Rainfall: Rainfall data from 1975–2021 at two stations in the city were obtained from the Civil Aviation Authority, Oman (http://met.gov.om, accessed on 30 December 2021). The data were used to create a thematic map using geostatistical inverse distance weighted (IDW) interpolation in ArcGIS Pro 2.9. According to the IDW results, the annual precipitation ranged from 68 mm–190 mm in the study area. Rainfall is a critical parameter in determining aflaj groundwater potential and significant hydrologic sources of groundwater storage. Rainfall is typically heavier in the upper part of the study area, decreasing in the south (Figure 2k).

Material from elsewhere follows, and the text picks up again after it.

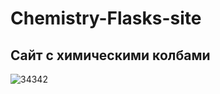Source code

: # Chemistry-Flasks-site

## Сайт с химическими колбами

![34342](https://user-images.githubusercontent.com/56477695/177186568-073f87b6-b4e6-403f-874d-d235aa586e0a.jpg)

Based on standard classifications, slope/aspect was divided into nine groups, indicating eight directions and flat zones (Figure 2l). The SVM, XGB, RS-XGB, GS-XGB, and XGBO models were applied to all aflaj factors using a raster grid. Finally, all leading aflaj factors were converted to a raster grid with 5 × 5 m cells. The flowchart illustrates the steps of data analyses in the study area. The materials and methods are given in the flowchart of Figure 3.

2.3. Multicollinearity Analysis

Correlation analysis of multicollinearity variance inflation factors (VIF) was used to evaluate the impact of each variable on the accuracy of the final aflaj maps. VIF determines whether two or more variables tell the same story [36]. According to the theory, any variable with a value greater than 7.5 should be eliminated from consideration. Multicollinearity testing using VIF was performed on a pool of 13 conditioning factors chosen to match the conceptual model as the first step in the ML analysis. The VIF values should all be less than the ESRI-defined threshold of 7.5, indicating that these variables are not redundant.

2.4. Machine Learning Methods

2.4.1. Support Vector Machine (SVM)

The SVM method is a well-known ML algorithm based on the Vapnik concept (1995). This technique is applied to study and control complex engineering systems. In terms of the structural risk minimisation norm, it can detect any interconnection between input and output variables. Based on the training dataset, this method determines the most practical combination of conditioning factors and applies these criteria to the entire dataset to predict possible groundwater locations [37]. As a result, SVM is more advanced and has a more complex structure than other statistical methods. Furthermore, even with a small training dataset, SVM is efficient.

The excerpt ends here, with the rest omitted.